Content starts

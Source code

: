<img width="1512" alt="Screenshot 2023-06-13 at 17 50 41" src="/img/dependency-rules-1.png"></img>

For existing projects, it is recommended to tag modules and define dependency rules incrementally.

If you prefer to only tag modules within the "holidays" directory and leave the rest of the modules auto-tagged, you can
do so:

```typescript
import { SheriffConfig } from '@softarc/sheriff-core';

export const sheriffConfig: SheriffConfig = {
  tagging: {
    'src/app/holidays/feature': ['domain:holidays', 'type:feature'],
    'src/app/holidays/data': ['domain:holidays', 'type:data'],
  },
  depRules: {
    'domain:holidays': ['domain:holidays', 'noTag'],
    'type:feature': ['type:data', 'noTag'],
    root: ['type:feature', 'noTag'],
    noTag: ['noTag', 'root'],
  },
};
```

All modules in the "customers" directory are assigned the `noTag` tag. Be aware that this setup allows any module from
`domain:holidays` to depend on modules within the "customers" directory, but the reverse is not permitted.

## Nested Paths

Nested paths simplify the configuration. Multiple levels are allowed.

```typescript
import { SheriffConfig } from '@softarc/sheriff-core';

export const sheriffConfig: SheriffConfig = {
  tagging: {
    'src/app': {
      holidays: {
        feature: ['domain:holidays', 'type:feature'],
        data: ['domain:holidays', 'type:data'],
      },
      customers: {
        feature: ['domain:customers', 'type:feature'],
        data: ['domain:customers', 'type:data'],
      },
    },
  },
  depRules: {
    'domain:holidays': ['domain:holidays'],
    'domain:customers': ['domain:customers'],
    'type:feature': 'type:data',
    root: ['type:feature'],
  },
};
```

Content ends

YOUR OBJECTIVE
The full listing, retyped exactly, is the expected answer.

RESPONSE AREA
Source code

:<img width="1512" alt="Screenshot 2023-06-13 at 17 50 41" src="/img/dependency-rules-1.png"></img>

For existing projects, it is recommended to tag modules and define dependency rules incrementally.

If you prefer to only tag modules within the "holidays" directory and leave the rest of the modules auto-tagged, you can
do so:

```typescript
import { SheriffConfig } from '@softarc/sheriff-core';

export const sheriffConfig: SheriffConfig = {
  tagging: {
    'src/app/holidays/feature': ['domain:holidays', 'type:feature'],
    'src/app/holidays/data': ['domain:holidays', 'type:data'],
  },
  depRules: {
    'domain:holidays': ['domain:holidays', 'noTag'],
    'type:feature': ['type:data', 'noTag'],
    root: ['type:feature', 'noTag'],
    noTag: ['noTag', 'root'],
  },
};
```

All modules in the "customers" directory are assigned the `noTag` tag. Be aware that this setup allows any module from
`domain:holidays` to depend on modules within the "customers" directory, but the reverse is not permitted.

## Nested Paths

Nested paths simplify the configuration. Multiple levels are allowed.

```typescript
import { SheriffConfig } from '@softarc/sheriff-core';

export const sheriffConfig: SheriffConfig = {
  tagging: {
    'src/app': {
      holidays: {
        feature: ['domain:holidays', 'type:feature'],
        data: ['domain:holidays', 'type:data'],
      },
      customers: {
        feature: ['domain:customers', 'type:feature'],
        data: ['domain:customers', 'type:data'],
      },
    },
  },
  depRules: {
    'domain:holidays': ['domain:holidays'],
    'domain:customers': ['domain:customers'],
    'type:feature': 'type:data',
    root: ['type:feature'],
  },
};
```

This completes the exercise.